Scrivo per mettere alla luce certe circostanze.
Diffidare della letteratura. Bisogna scrivere
tutto come viene alla penna, senza cercare
le parole…" (Jean-Paul Sartre)
Ma perché sono venuto. Il mio VW Maggiolino del 1963 arranca su questa salitina prima del parcheggio. L’unica macchina da pezzente è la mia. Parcheggio tra una Porsche Carrera rossa fiammeggiante e una Jaguar verde prato da golf inglese. Neanche a dirlo, le altre macchine sono della stessa forza, tanto per capirci: Ferrari, Lamborghini, Mercedes SL, Saab cabrio, Jeep altissime, ma per andare dove poi, alla Standa? e ancora Porsche a pioggia. Comunque il mio VW Maggiolino bianco rugginoso è senza dubbio l’auto che si nota di più, tanto per capirci, come uno stronzo sopra una torta di panna.
Questa casa è immensa. Io comunque non dovrei più farmi vedere a questi party. È che bevo sempre troppo e poi mi sento male. Non è che non reggo l’alcool, questo non si può dire, è che ho un limite oltre il quale non dovrei andare. Diciamo che il mio limite è dieci bicchieri, cioè è un esempio, solo per inquadrare la situazione, dicevo? ah si, il mio limite è dieci bicchieri, fin li’va tutto bene, sono solo un po’ più allegro del solito, disinvolto, disinibito, ma basta che beva l’undicesimo bicchiere per rovinare tutto: mi intristisco, mi scendono dei lacrimoni cosi’, mi deprimo all’orlo del suicidio. Beh, una volta, dopo l’undicesimo bicchiere, ma forse i bicchieri saranno stati di più, comunque ero a casa di questo pittore portoghese, e questo tizio aveva un sacco di armi sotto vetro, tutte cariche e ben lubrificate, me lo aveva assicurato lui; per farla breve mi sono impossessato di una Colt 45 e ho tentato di spararmi: la mia mano tremava talmente che ho colpito un altissimo orso bruno imbalsamato. L’orso era come incazzato, come a dirmi ‘Se non posso stare tranquillo neanche qui!’.

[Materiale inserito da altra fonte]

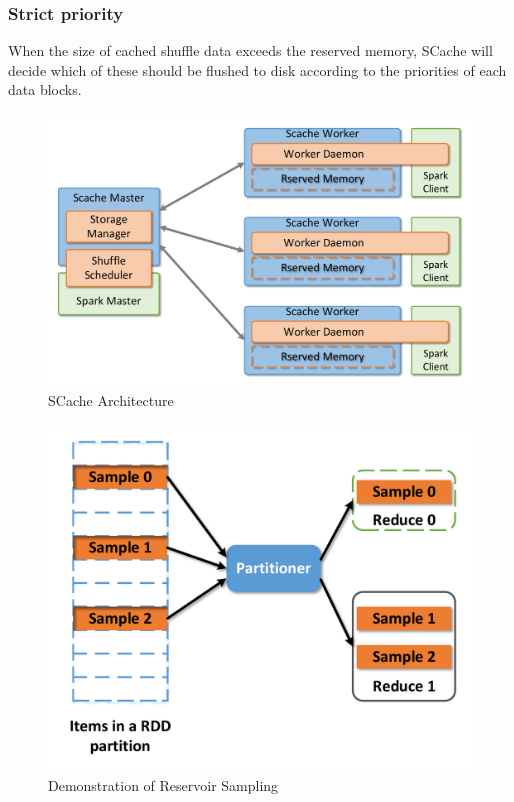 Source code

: \subsubsection{Strict priority}
When the size of cached shuffle data exceeds the reserved memory, SCache will decide which of these should be flushed to disk according to the priorities of each data blocks. 


\begin{figure}
	\centering
	\includegraphics[width=\linewidth]{fig/arch}
	\caption{SCache Architecture}
	\label{fig:arch}
\end{figure}
\begin{figure}
	\centering
	\includegraphics[width=\linewidth]{fig/sample}
	\caption{Demonstration of Reservoir Sampling}
	\label{fig:sample}
\end{figure} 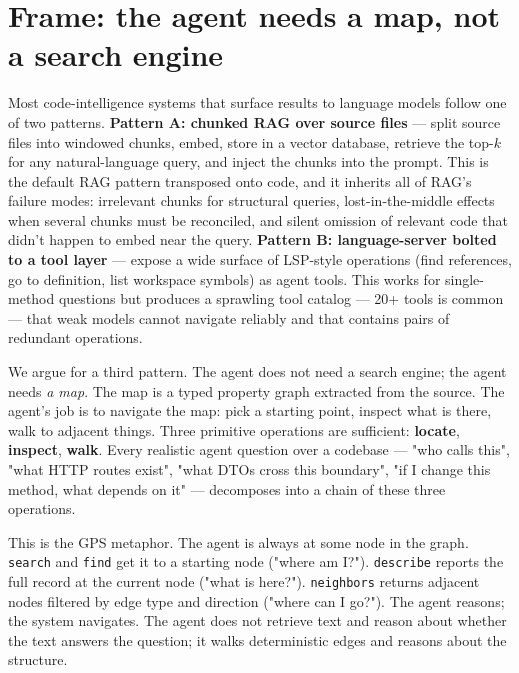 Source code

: \documentclass[11pt,a4paper]{article}
\begin{document}
\vspace{0.6em}

\section{Frame: the agent needs a map, not a search engine}
\label{sec:frame}

Most code-intelligence systems that surface results to language models follow one of two patterns. \textbf{Pattern A: chunked RAG over source files} --- split source files into windowed chunks, embed, store in a vector database, retrieve the top-$k$ for any natural-language query, and inject the chunks into the prompt. This is the default RAG \cite{lewis2020rag} pattern transposed onto code, and it inherits all of RAG's failure modes: irrelevant chunks for structural queries, lost-in-the-middle effects \cite{liu2023lostmiddle} when several chunks must be reconciled, and silent omission of relevant code that didn't happen to embed near the query. \textbf{Pattern B: language-server bolted to a tool layer} --- expose a wide surface of LSP-style operations (find references, go to definition, list workspace symbols) as agent tools. This works for single-method questions but produces a sprawling tool catalog --- 20+ tools is common --- that weak models cannot navigate reliably and that contains pairs of redundant operations.

We argue for a third pattern. The agent does not need a search engine; the agent needs \emph{a map}. The map is a typed property graph extracted from the source. The agent's job is to navigate the map: pick a starting point, inspect what is there, walk to adjacent things. Three primitive operations are sufficient: \textbf{locate}, \textbf{inspect}, \textbf{walk}. Every realistic agent question over a codebase --- "who calls this", "what HTTP routes exist", "what DTOs cross this boundary", "if I change this method, what depends on it" --- decomposes into a chain of these three operations.

This is the GPS metaphor. The agent is always at some node in the graph. \texttt{search} and \texttt{find} get it to a starting node ("where am I?"). \texttt{describe} reports the full record at the current node ("what is here?"). \texttt{neighbors} returns adjacent nodes filtered by edge type and direction ("where can I go?"). The agent reasons; the system navigates. The agent does not retrieve text and reason about whether the text answers the question; it walks deterministic edges and reasons about the structure.
\end{document}
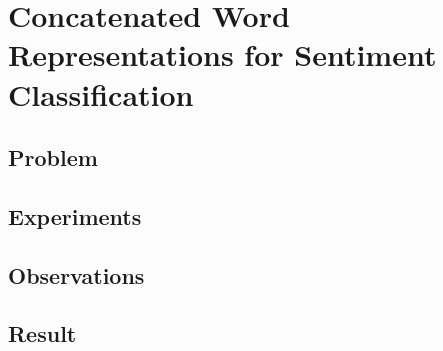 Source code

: 	\chapter{Concatenated Word Representations for Sentiment Classification}\label{chapter:wordrepresentation}

	\section{Problem}
	\section{Experiments}
	\section{Observations}
	\section{Result} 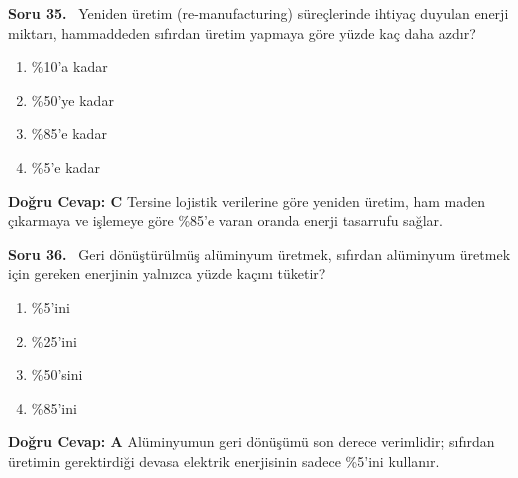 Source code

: \documentclass[11pt,a4paper,openany]{book}
\begin{document}
\needspace{5cm}
\vspace{8pt}
\noindent\textbf{\large\sffamily Soru 35.} \ Yeniden üretim (re-manufacturing) süreçlerinde ihtiyaç duyulan enerji miktarı, hammaddeden sıfırdan üretim yapmaya göre yüzde kaç daha azdır?
\begin{enumerate}[label=\Alph*), leftmargin=25pt, topsep=4pt, itemsep=2pt]
    \item \%10'a kadar
    \item \%50'ye kadar
    \item \%85'e kadar
    \item \%5'e kadar
\end{enumerate}
\vspace{4pt}
\begin{tcolorbox}[title=Cevap ve Açıklama, colback=gray!3!white, colframe=primarycolor!90!black, arc=2mm, fonttitle=\bfseries\sffamily, top=6pt, bottom=6pt]
    \textbf{Doğru Cevap: C}
    \vspace{2pt}
    Tersine lojistik verilerine göre yeniden üretim, ham maden çıkarmaya ve işlemeye göre \%85'e varan oranda enerji tasarrufu sağlar.
\end{tcolorbox}
\vspace{10pt}

\needspace{5cm}
\vspace{8pt}
\noindent\textbf{\large\sffamily Soru 36.} \ Geri dönüştürülmüş alüminyum üretmek, sıfırdan alüminyum üretmek için gereken enerjinin yalnızca yüzde kaçını tüketir?
\begin{enumerate}[label=\Alph*), leftmargin=25pt, topsep=4pt, itemsep=2pt]
    \item \%5'ini
    \item \%25'ini
    \item \%50'sini
    \item \%85'ini
\end{enumerate}
\vspace{4pt}
\begin{tcolorbox}[title=Cevap ve Açıklama, colback=gray!3!white, colframe=primarycolor!90!black, arc=2mm, fonttitle=\bfseries\sffamily, top=6pt, bottom=6pt]
    \textbf{Doğru Cevap: A}
    \vspace{2pt}
    Alüminyumun geri dönüşümü son derece verimlidir; sıfırdan üretimin gerektirdiği devasa elektrik enerjisinin sadece \%5'ini kullanır.
\end{tcolorbox}
\vspace{10pt}
\end{document}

Questa casa è veramente grande. Non riesco più a trovare mia moglie, ma quello che mi scoccia di più e che non riesco a trovare il bagno. ‘Nel corridoio, una porta nera sulla destra’ mi ha detto qualcuno. Beh, è una parola. Questo corridoio è lunghissimo e c’è una porta nera sulla destra ogni quattro metri. Ne ho già aperte tre, ma del bagno non c’è traccia.
Apro la porta numero quattro, l’ennesima camera da letto vuota. Richiudo la porta e passo a quella dopo.
Ha dei bei quadri questo Maurizio Consolo, il padrone di casa, è un dentista: i dentisti fondamentalmente sono come i becchini, si arricchiscono sul dolore altrui. La mia non vuole essere una critica, o qualcosa del genere, è solo una constatazione di fatto, tutto qui.
Tipo questo quadro enorme alla mia sinistra: io di Andy Warhol non posso neanche permettermi di comprare un poster. Mio padre me lo diceva sempre ‘Che te ne fai di una laurea in filosofia?’. Beh, lui era un chirurgo, uno di quelli in gamba, sempre in ospedale, votato al lavoro, uno di quelli dalle mani d’oro, la gente aspettava anche un anno pur di farsi operare da lui: è morto di infarto a cinquantacinque anni mentre asportava una appendicite.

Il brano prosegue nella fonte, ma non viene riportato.